08Tel est ainsi le discours secret que nous disent les premières photographies de l’homme en montagne ; et ce discours est triple parce qu’il porte sur la réalité, sur l’homme et sur leur relation :

09a) La réalité est beaucoup plus qu’un horizon ou qu’un paysage ; elle n’est pas semblable à un tableau aux bords bien délimités et envisagés à distance à partir d’un point de perspective privilégié qui est celui du moi ; elle n’est pas semblable à une scène construite, aménagée et interprétée – c’est-à-dire adoucie – par la pensée. La réalité est au contraire un milieu et un environnement extérieurs, objectifs, étranges, foncièrement inhospitaliers.

10b) En son sein, l’homme n’est pas « un empire dans un empire14 » selon l’expression de Spinoza. L’homme ne trouble pas l’ordre de la nature parce qu’il est un être naturel comme tous les autres. Il est un être sans privilèges ; et, comme une fourmi, il grimpe, il enjambe, il s’accroche et se hisse.

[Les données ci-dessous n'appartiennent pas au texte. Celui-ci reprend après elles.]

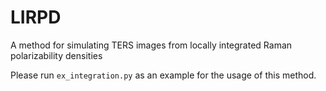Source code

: # LIRPD
A method for simulating TERS images from locally integrated Raman polarizability densities

Please run ```ex_integration.py``` as an example for the usage of this method. 
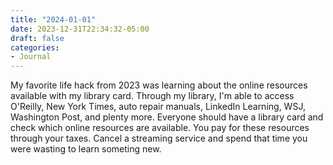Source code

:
 ```yaml
---
title: "2024-01-01"
date: 2023-12-31T22:34:32-05:00
draft: false
categories:
- Journal
---
```


My favorite life hack from 2023 was learning about the online resources available with my library card. Through my library, I'm able to access O'Reilly, New York Times, auto repair manuals, LinkedIn Learning, WSJ, Washington Post, and plenty more. Everyone should have a library card and check which online resources are available. You pay for these resources through your taxes. Cancel a streaming service and spend that time you were wasting to learn someting new.
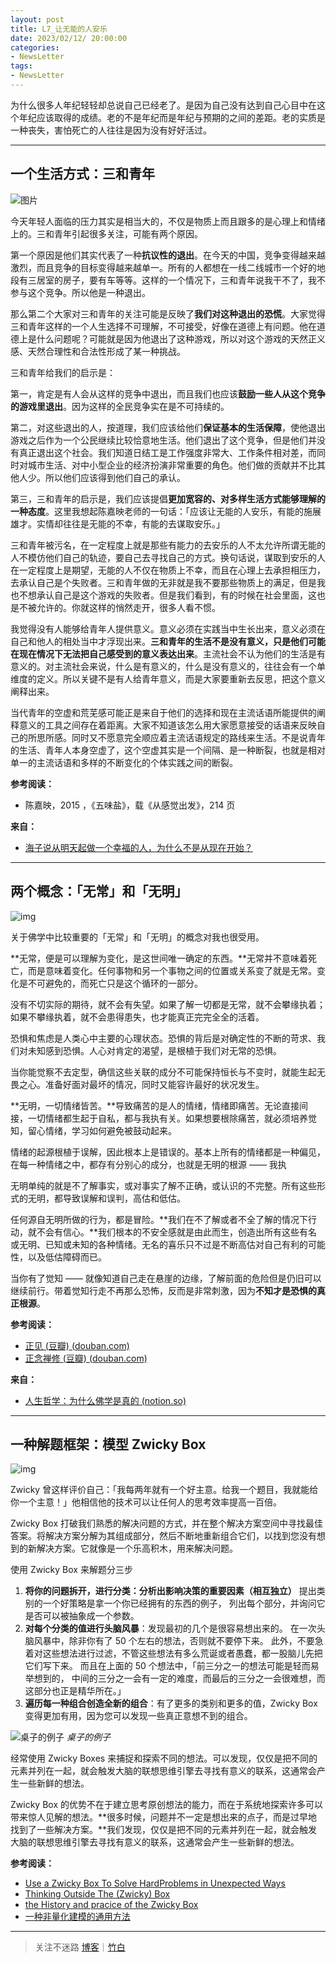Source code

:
 ```yaml
---
layout: post
title: L7_让无能的人安乐
date: 2023/02/12/ 20:00:00
categories:
- NewsLetter
tags:
- NewsLetter
---
```


为什么很多人年纪轻轻却总说自己已经老了。是因为自己没有达到自己心目中在这个年纪应该取得的成绩。老的不是年纪而是年纪与预期的之间的差距。老的实质是一种丧失，害怕死亡的人往往是因为没有好好活过。

---

## 一个生活方式：三和青年

![图片](https://pics.naaln.com/blog/2023-02-12-085378.png-basicBlog)

今天年轻人面临的压力其实是相当大的，不仅是物质上而且跟多的是心理上和情绪上的。三和青年引起很多关注，可能有两个原因。

第一个原因是他们其实代表了一种**抗议性的退出**。在今天的中国，竞争变得越来越激烈，而且竞争的目标变得越来越单一。所有的人都想在一线二线城市一个好的地段有三居室的房子，要有车等等。这样的一个情况下，三和青年说我干不了，我不参与这个竞争。所以他是一种退出。

那么第二个大家对三和青年的关注可能是反映了**我们对这种退出的恐慌**。大家觉得三和青年这样的一个人生选择不可理解，不可接受，好像在道德上有问题。他在道德上是什么问题呢？可能就是因为他退出了这种游戏，所以对这个游戏的天然正义感、天然合理性和合法性形成了某一种挑战。

三和青年给我们的启示是：

第一，肯定是有人会从这样的竞争中退出，而且我们也应该**鼓励一些人从这个竞争的游戏里退出**。因为这样的全民竞争实在是不可持续的。

第二，对这些退出的人，按道理，我们应该给他们**保证基本的生活保障**，使他退出游戏之后作为一个公民继续比较恰意地生活。他们退出了这个竞争，但是他们并没有真正退出这个社会。我们知道日结工是工作强度非常大、工作条件相对差，而同时对城市生活、对中小型企业的经济扮演非常重要的角色。他们做的贡献并不比其他人少。所以他们应该得到他们自己的承认。

第三，三和青年的启示是，我们应该提倡**更加宽容的、对多样生活方式能够理解的一种态度**。这里我想起陈嘉映老师的一句话：「应该让无能的人安乐，有能的施展雄才。实情却往往是无能的不幸，有能的去谋取安乐。」

三和青年被污名，在一定程度上就是那些有能力的去安乐的人不太允许所谓无能的人不模仿他们自己的轨迹，要自己去寻找自己的方式。换句话说，谋取到安乐的人在一定程度上是期望，无能的人不仅在物质上不幸，而且在心理上去承担相压力，去承认自己是个失败者。三和青年做的无非就是我不要那些物质上的满足，但是我也不想承认自己是这个游戏的失败者。但是我们看到，有的时候在社会里面，这也是不被允许的。你就这样的悄然走开，很多人看不惯。

我觉得没有人能够给青年人提供意义。意义必须在实践当中生长出来，意义必须在自己和他人的相处当中才浮现出来。**三和青年的生活不是没有意义，只是他们可能在现在情况下无法把自己感受到的意义表达出来**。主流社会不认为他们的生活是有意义的。对主流社会来说，什么是有意义的，什么是没有意义的，往往会有一个单维度的定义。所以关键不是有人给青年意义，而是大家要重新去反思，把这个意义阐释出来。

当代青年的空虚和荒芜感可能正是来自于他们的选择和现在主流话语所能提供的阐释意义的工具之间存在着距离。大家不知道该怎么用大家愿意接受的话语来反映自己的所思所感。同时又不愿意完全顺应着主流话语规定的路线来生活。不是说青年的生活、青年人本身空虚了，这个空虚其实是一个间隔、是一种断裂，也就是相对单一的主流话语和多样的不断变化的个体实践之间的断裂。

**参考阅读：**
- 陈嘉映，2015 ，《五味盐》，载《从感觉出发》，214 页

**来自：**
- [海子说从明天起做一个幸福的人，为什么不是从现在开始？](https://mp.weixin.qq.com/s/dES2rEsEBH1EYr8FGF0vAw)

---

## 两个概念：「无常」和「无明」

![img](https://pics.naaln.com/blog/2023-02-12-cac84b.jpg-basicBlog)

关于佛学中比较重要的「无常」和「无明」的概念对我也很受用。

**无常，便是可以理解为变化，是这世间唯一确定的东西。**无常并不意味着死亡，而是意味着变化。任何事物和另一个事物之间的位置或关系变了就是无常。变化是不可避免的，而死亡只是这个循环的一部分。

没有不切实际的期待，就不会有失望。如果了解一切都是无常，就不会攀缘执着；如果不攀缘执着，就不会患得患失，也才能真正完完全全的活着。

恐惧和焦虑是人类心中主要的心理状态。恐惧的背后是对确定性的不断的苛求、我们对未知感到恐惧。人心对肯定的渴望，是根植于我们对无常的恐惧。

当你能觉察不去定型，确信这些关联的成分不可能保持恒长与不变时，就能生起无畏之心。准备好面对最坏的情况，同时又能容许最好的状况发生。

**无明，一切情绪皆苦。**导致痛苦的是人的情绪，情绪即痛苦。无论直接间接，一切情绪都生起于自私，都与我执有关。如果想要根除痛苦，就必须培养觉知，留心情绪，学习如何避免被鼓动起来。

情绪的起源根植于误解，因此根本上是错误的。基本上所有的情绪都是一种偏见，在每一种情绪之中，都存有分别心的成分，也就是无明的根源 —— 我执

无明单纯的就是不了解事实，或对事实了解不正确，或认识的不完整。所有这些形式的无明，都导致误解和误判，高估和低估。

任何源自无明所做的行为，都是冒险。**我们在不了解或者不全了解的情况下行动，就不会有信心。**我们根本的不安全感就是由此而生，创造出所有这些有名或无明、已知或未知的各种情绪。无名的喜乐只不过是不断高估对自己有利的可能性，以及低估障碍而已。

当你有了觉知 —— 就像知道自己走在悬崖的边缘，了解前面的危险但是仍旧可以继续前行。带着觉知行走不再那么恐怖，反而是非常刺激，因为**不知才是恐惧的真正根源**。

**参考阅读：**
- [正见 (豆瓣) (douban.com)](https://book.douban.com/subject/1963912/)
- [正念禅修 (豆瓣) (douban.com)](https://book.douban.com/subject/23037911/)

**来自：**
- [人生哲学：为什么佛学是真的 (notion.so)](https://www.notion.so/c2c09b77a53249479af77774ace975f8)

---

## 一种解题框架：模型 Zwicky Box

![img](https://pics.naaln.com/blog/2023-02-12-b0006f.jpeg-basicBlog)

Zwicky 曾这样评价自己：「我每两年就有一个好主意。给我一个题目，我就能给你一个主意！」他相信他的技术可以让任何人的思考效率提高一百倍。

Zwicky Box 打破我们熟悉的解决问题的方式，并在整个解决方案空间中寻找最佳答案。将解决方案分解为其组成部分，然后不断地重新组合它们，以找到您没有想到的新解决方案。它就像是一个乐高积木，用来解决问题。

使用 Zwicky Box 来解题分三步

1. **将你的问题拆开，进行分类：分析出影响决策的重要因素（相互独立）** 提出类别的一个好策略是拿一个你已经拥有的东西的例子， 列出每个部分，并询问它是否可以被抽象成一个参数。
2. **对每个分类的值进行头脑风暴**：发现最初的几个是很容易想出来的。 在一次头脑风暴中，除非你有了 50 个左右的想法，否则就不要停下来。 此外，不要急着对这些想法进行过滤，不管这些想法有多么荒诞或者愚蠢，都一股脑儿先把它们写下来。 而且在上面的 50 个想法中，「前三分之一的想法可能是轻而易举想到的， 中间的三分之一会有一定的难度，而最后的三分之一会很难想，而这部分也正是精华所在。」
3. **遍历每一种组合创造全新的组合**：有了更多的类别和更多的值，Zwicky Box 变得更加有用，因为您可以发现一些真正意想不到的组合。

![桌子的例子](https://pics.naaln.com/blog/2023-02-12-8b08dc.jpg-basicBlog)
_桌子的例子_

经常使用 Zwicky Boxes 来捕捉和探索不同的想法。可以发现，仅仅是把不同的元素并列在一起，就会触发大脑的联想思维引擎去寻找有意义的联系，这通常会产生一些新鲜的想法。

Zwicky Box 的优势不在于建立思考原创想法的能力，而在于系统地探索许多可以带来惊人见解的想法。**很多时候，问题并不一定是想出来的点子，而是过早地找到了一些解决方案。**我们发现，仅仅是把不同的元素并列在一起，就会触发大脑的联想思维引擎去寻找有意义的联系，这通常会产生一些新鲜的想法。

**参考阅读：**
- [Use a Zwicky Box To Solve HardProblems in Unexpected Ways](https://every.to/superorganizers/use-a-zwicky-box-to-solve-hard-problems-399122)
- [Thinking Outside The (Zwicky) Box](http://blog.mindantix.com/2015/11/thinking-outside-the-zwicky-box/)
- [the History and pracice of the Zwicky Box](http://www.matttaylor.com/public/zwicky_box_uses.htm)
- [一种非量化建模的通用方法](http://www.swemorph.com/ma.html)

---

> 关注不迷路 [博客](https://blog.naaln.com/)｜[竹白](https://space.zhubai.love/)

11c) De part en part naturalisées alors, la vie de l’homme et celle de son image photographique dont elle n’est que l’empreinte naturellement advenue par les lois de l’optique et de la chimie, acquièrent les dimensions d’un engagement et d’une aventure. Dans un milieu en effet, et comme le révèle la psychologie contemporaine d’un James J. Gibson par exemple, « chaque point d’observation potentiel est unique » alors que « les points dans l’espace ne sont pas uniques, mais sont équivalents les uns aux autres15. » C’est cette unicité des points d’observation se connectant les uns aux autres qui nous oblige à affronter constamment la nouveauté et le changement afin de nous frayer et d’inventer continûment dans le milieu, et de façon toujours précaire, « des chemins de locomotion possibles ». Non seulement ce milieu continue « par-delà le cadre de la planche » photographique et déborde ainsi nos capacités perceptives et cognitives de synthèse et de totalisation, mais il est le lieu même de formes infiniment variées et infiniment mouvantes qui « écornent, divisent, déforment » au point de déborder aussi jusqu’à nos aptitudes à figurer et à imaginer :

Le monde naturel illimité ne se contente pas de nous entourer ; il nous enveloppe en son sein, écrit le philosophe américain contemporain, Arnold Berleant. Nous ne sommes pas seulement incapables de faire l’expérience de limites absolues dans la nature ; nous ne pouvons pas même mettre le monde naturel à distance afin de le mesurer et de le juger en toute objectivité […]. La relation appropriée à la nature est celle qui commande l’admiration – non pas seulement pour la grandeur et la puissance de la nature, mais encore pour son caractère mystérieux, lequel comme pour une œuvre d’art, fait partie de la poésie essentielle du monde naturel. Ce qui est illimité dans la nature est ce qui, dans son ampleur même, demeure ultimement insaisissable. En percevant l’environnement pour ainsi dire de l’intérieur, non pas en jetant un regard sur lui mais en étant présent en lui, la nature […] se transforme en un domaine dans lequel nous vivons non pas au titre de spectateurs mais au titre de participants. […] L’expérience esthétique ne relève pas d’une contemplation désintéressée mais d’un engagement total, d’une immersion sensorielle dans le monde naturel 16.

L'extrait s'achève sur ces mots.